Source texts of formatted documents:
"""

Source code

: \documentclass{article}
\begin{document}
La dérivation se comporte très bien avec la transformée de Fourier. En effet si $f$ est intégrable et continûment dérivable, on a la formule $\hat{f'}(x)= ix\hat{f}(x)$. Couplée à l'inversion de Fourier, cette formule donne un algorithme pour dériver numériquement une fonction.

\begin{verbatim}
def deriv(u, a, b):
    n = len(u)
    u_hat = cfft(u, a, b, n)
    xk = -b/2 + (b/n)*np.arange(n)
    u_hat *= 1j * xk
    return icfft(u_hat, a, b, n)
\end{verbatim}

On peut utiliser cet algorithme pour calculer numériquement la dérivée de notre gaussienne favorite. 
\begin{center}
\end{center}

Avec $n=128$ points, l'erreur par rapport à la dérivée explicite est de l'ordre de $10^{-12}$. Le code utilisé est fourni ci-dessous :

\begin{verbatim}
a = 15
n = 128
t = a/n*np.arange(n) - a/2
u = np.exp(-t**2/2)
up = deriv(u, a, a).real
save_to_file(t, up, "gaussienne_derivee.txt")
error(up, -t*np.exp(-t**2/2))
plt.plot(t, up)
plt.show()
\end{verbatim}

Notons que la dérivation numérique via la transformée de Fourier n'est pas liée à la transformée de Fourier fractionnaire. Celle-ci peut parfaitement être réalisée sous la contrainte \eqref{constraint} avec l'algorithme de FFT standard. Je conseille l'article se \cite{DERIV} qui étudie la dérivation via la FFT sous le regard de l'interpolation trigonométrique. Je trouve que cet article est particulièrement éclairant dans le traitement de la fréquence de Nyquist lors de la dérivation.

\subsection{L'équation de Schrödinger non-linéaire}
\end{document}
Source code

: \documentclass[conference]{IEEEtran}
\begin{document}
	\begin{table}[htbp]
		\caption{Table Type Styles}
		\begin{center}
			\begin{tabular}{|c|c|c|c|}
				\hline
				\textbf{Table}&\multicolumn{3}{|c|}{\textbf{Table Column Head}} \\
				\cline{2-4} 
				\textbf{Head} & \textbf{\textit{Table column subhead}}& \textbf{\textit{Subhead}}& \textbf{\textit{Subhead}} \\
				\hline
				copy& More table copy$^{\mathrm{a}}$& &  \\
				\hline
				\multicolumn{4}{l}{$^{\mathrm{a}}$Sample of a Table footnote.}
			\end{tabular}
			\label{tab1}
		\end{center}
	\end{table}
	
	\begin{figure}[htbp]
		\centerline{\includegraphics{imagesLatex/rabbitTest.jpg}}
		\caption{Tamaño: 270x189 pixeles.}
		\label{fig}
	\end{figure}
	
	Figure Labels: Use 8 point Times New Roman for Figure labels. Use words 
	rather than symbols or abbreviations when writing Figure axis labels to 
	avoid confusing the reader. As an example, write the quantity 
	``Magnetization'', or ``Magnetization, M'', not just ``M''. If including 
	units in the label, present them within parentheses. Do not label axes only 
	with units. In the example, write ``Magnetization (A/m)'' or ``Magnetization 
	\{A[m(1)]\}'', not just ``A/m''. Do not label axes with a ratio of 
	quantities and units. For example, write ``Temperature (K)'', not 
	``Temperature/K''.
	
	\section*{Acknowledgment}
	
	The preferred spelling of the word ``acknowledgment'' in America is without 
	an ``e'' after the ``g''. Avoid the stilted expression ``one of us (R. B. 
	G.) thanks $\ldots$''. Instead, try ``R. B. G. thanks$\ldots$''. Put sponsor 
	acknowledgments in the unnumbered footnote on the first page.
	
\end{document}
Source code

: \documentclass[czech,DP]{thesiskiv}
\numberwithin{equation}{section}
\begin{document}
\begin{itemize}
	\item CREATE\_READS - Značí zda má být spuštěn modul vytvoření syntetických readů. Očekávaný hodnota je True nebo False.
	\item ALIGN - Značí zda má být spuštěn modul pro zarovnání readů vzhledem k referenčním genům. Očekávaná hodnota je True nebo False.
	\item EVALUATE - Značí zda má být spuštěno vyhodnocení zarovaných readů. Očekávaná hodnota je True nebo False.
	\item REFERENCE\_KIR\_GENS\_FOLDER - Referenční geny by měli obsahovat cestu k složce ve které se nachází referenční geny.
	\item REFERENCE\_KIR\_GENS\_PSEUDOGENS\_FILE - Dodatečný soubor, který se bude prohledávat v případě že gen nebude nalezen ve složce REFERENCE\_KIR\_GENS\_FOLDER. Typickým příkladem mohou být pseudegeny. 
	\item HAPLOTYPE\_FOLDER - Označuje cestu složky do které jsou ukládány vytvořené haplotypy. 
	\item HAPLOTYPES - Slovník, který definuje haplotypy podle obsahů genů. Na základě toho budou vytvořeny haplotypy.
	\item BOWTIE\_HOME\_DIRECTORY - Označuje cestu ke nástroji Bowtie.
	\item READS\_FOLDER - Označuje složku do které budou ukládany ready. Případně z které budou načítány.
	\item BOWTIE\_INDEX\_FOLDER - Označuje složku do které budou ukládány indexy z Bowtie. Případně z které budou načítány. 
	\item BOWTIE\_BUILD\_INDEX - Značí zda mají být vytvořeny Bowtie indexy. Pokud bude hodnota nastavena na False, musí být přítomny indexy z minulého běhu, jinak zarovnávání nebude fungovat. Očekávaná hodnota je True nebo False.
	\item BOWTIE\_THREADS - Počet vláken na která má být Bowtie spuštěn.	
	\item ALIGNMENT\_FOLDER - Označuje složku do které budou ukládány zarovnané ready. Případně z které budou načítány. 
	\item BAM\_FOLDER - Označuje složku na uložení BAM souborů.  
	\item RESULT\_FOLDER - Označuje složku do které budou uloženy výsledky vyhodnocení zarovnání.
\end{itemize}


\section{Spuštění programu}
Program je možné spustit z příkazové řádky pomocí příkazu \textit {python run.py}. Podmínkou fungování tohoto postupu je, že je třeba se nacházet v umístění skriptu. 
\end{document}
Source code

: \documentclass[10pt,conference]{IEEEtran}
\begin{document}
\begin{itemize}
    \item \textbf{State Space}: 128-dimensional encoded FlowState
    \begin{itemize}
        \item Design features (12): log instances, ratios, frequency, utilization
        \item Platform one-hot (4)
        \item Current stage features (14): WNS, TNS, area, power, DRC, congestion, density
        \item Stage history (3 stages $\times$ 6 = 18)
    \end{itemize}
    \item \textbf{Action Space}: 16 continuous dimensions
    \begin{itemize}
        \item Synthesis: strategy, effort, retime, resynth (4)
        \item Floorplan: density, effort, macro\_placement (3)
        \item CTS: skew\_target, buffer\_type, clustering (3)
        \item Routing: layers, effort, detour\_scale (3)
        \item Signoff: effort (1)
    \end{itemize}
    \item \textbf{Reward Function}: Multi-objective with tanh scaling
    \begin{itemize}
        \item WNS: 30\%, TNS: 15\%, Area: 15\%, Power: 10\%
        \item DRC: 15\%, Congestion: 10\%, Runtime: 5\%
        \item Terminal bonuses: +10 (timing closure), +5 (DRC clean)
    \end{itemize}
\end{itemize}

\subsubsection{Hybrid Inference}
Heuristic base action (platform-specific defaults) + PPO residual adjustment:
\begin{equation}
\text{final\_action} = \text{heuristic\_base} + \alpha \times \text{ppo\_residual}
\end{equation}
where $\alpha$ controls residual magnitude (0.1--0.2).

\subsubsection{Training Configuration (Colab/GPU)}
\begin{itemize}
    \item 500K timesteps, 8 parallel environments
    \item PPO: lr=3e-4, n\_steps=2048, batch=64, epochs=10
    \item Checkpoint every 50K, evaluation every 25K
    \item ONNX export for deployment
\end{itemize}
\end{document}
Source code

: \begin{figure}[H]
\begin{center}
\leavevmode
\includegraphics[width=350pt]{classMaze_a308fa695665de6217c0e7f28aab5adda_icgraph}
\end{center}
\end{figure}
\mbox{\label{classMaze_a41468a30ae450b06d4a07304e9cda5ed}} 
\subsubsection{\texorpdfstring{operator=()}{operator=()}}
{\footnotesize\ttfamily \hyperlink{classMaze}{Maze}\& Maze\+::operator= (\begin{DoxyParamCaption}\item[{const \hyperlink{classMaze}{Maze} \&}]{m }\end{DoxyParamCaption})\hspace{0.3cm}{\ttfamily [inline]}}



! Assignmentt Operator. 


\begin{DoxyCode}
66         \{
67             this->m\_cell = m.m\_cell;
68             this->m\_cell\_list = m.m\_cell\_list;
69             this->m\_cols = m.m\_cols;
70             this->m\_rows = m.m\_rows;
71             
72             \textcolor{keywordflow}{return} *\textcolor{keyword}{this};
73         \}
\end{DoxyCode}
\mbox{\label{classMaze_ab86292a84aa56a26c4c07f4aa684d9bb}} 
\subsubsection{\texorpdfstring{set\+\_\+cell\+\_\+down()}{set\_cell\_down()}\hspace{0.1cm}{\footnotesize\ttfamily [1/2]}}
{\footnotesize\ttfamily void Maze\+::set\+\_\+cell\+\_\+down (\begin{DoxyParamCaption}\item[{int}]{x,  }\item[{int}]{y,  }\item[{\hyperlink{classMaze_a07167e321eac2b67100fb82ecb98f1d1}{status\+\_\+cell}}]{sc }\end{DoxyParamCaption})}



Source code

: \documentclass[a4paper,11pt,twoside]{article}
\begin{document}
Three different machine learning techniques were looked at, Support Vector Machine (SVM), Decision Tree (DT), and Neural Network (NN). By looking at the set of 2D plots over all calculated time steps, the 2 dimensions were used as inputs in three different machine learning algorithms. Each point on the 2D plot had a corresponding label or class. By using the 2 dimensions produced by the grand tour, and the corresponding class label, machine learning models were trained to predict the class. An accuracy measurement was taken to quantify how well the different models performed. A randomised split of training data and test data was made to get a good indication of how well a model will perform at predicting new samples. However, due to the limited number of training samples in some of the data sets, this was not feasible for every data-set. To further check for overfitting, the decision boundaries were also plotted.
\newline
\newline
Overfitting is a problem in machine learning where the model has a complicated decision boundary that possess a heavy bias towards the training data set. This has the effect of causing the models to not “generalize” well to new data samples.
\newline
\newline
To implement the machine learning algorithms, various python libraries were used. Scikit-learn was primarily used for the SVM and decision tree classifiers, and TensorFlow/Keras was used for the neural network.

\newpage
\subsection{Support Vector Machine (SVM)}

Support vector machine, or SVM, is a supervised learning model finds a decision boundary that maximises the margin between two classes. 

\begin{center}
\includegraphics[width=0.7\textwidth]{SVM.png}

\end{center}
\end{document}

"""

Directions —
Scan the data for lines containing "texorpdfstring" and copy all of them.

Task result —
\subsubsection{\texorpdfstring{operator=()}{operator=()}}
\subsubsection{\texorpdfstring{set\+\_\+cell\+\_\+down()}{set\_cell\_down()}\hspace{0.1cm}{\footnotesize\ttfamily [1/2]}}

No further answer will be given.